V-LASIK: Consistent Glasses-Removal from Videos Using Synthetic Data
Rotem Shalev-Arkushin, Aharon Azulay, Tavi Halperin, Eitan Richardson, Amit H. Bermano, Ohad Fried
TL;DR
V-LASIK addresses consistent glasses removal in videos by learning from imperfect synthetic data generated with an adjusted pretrained diffusion model. It introduces cross-frame attention during data generation, Inside-Out Normalization (ION), and a motion-prior-based editing pipeline to ensure temporal coherence and identity preservation, then finetunes a diffusion model on these pairs. The approach achieves state-of-the-art performance on glasses removal and generalizes to sticker removal, demonstrating the power of synthetic data and strong video priors for local editing without paired data. Overall, the work shows that carefully crafted synthetic data and priors can enable high-quality, local video edits while preserving identity and temporal consistency.
Abstract
Diffusion-based generative models have recently shown remarkable image and video editing capabilities. However, local video editing, particularly removal of small attributes like glasses, remains a challenge.
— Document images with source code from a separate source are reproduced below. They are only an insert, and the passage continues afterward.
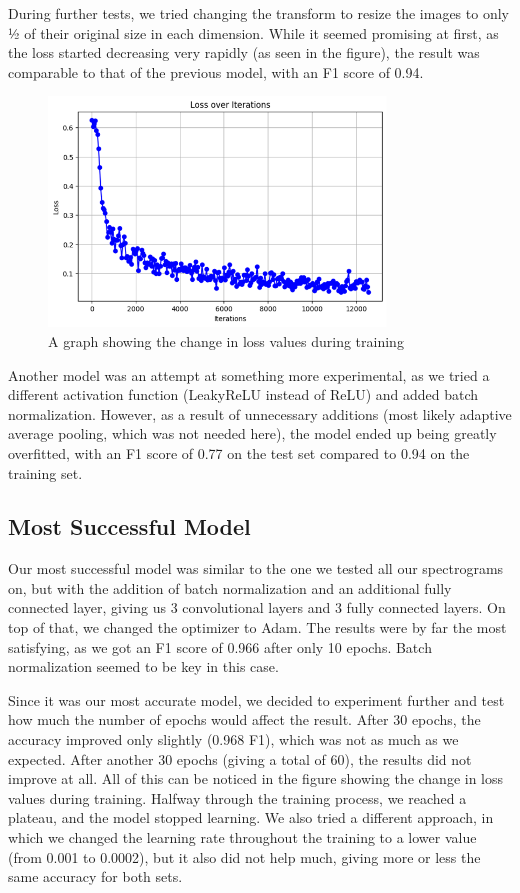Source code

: \documentclass[11pt, letterpaper]{article}
\begin{document}
During further tests, we tried changing the transform to resize the images to only ½ of their original size in each dimension. While it seemed promising at first, as the loss started decreasing very rapidly (as seen in the figure), the result was comparable to that of the previous model, with an F1 score of 0.94.

\begin{figure}[H]
    \centering
    \includegraphics[width=0.8\textwidth]{lossplot1.png}
    \caption{A graph showing the change in loss values during training}
\end{figure}

Another model was an attempt at something more experimental, as we tried a different activation function (LeakyReLU instead of ReLU) and added batch normalization. However, as a result of unnecessary additions (most likely adaptive average pooling, which was not needed here), the model ended up being greatly overfitted, with an F1 score of 0.77 on the test set compared to 0.94 on the training set.

\subsection{Most Successful Model}

Our most successful model was similar to the one we tested all our spectrograms on, but with the addition of batch normalization and an additional fully connected layer, giving us 3 convolutional layers and 3 fully connected layers. On top of that, we changed the optimizer to Adam. The results were by far the most satisfying, as we got an F1 score of 0.966 after only 10 epochs. Batch normalization seemed to be key in this case.

Since it was our most accurate model, we decided to experiment further and test how much the number of epochs would affect the result. After 30 epochs, the accuracy improved only slightly (0.968 F1), which was not as much as we expected. After another 30 epochs (giving a total of 60), the results did not improve at all. All of this can be noticed in the figure showing the change in loss values during training. Halfway through the training process, we reached a plateau, and the model stopped learning. We also tried a different approach, in which we changed the learning rate throughout the training to a lower value (from 0.001 to 0.0002), but it also did not help much, giving more or less the same accuracy for both sets.
\end{document}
Existing methods either alter the videos excessively, generate unrealistic artifacts, or fail to perform the requested edit consistently throughout the video. In this work, we focus on consistent and identity-preserving removal of glasses in videos, using it as a case study for consistent local attribute removal in videos. Due to the lack of paired data, we adopt a weakly supervised approach and generate synthetic imperfect data, using an adjusted pretrained diffusion model. We show that despite data imperfection, by learning from our generated data and leveraging the prior of pretrained diffusion models, our model is able to perform the desired edit consistently while preserving the original video content. Furthermore, we exemplify the generalization ability of our method to other local video editing tasks by applying it successfully to facial sticker-removal. Our approach demonstrates significant improvement over existing methods, showcasing the potential of leveraging synthetic data and strong video priors for local video editing tasks.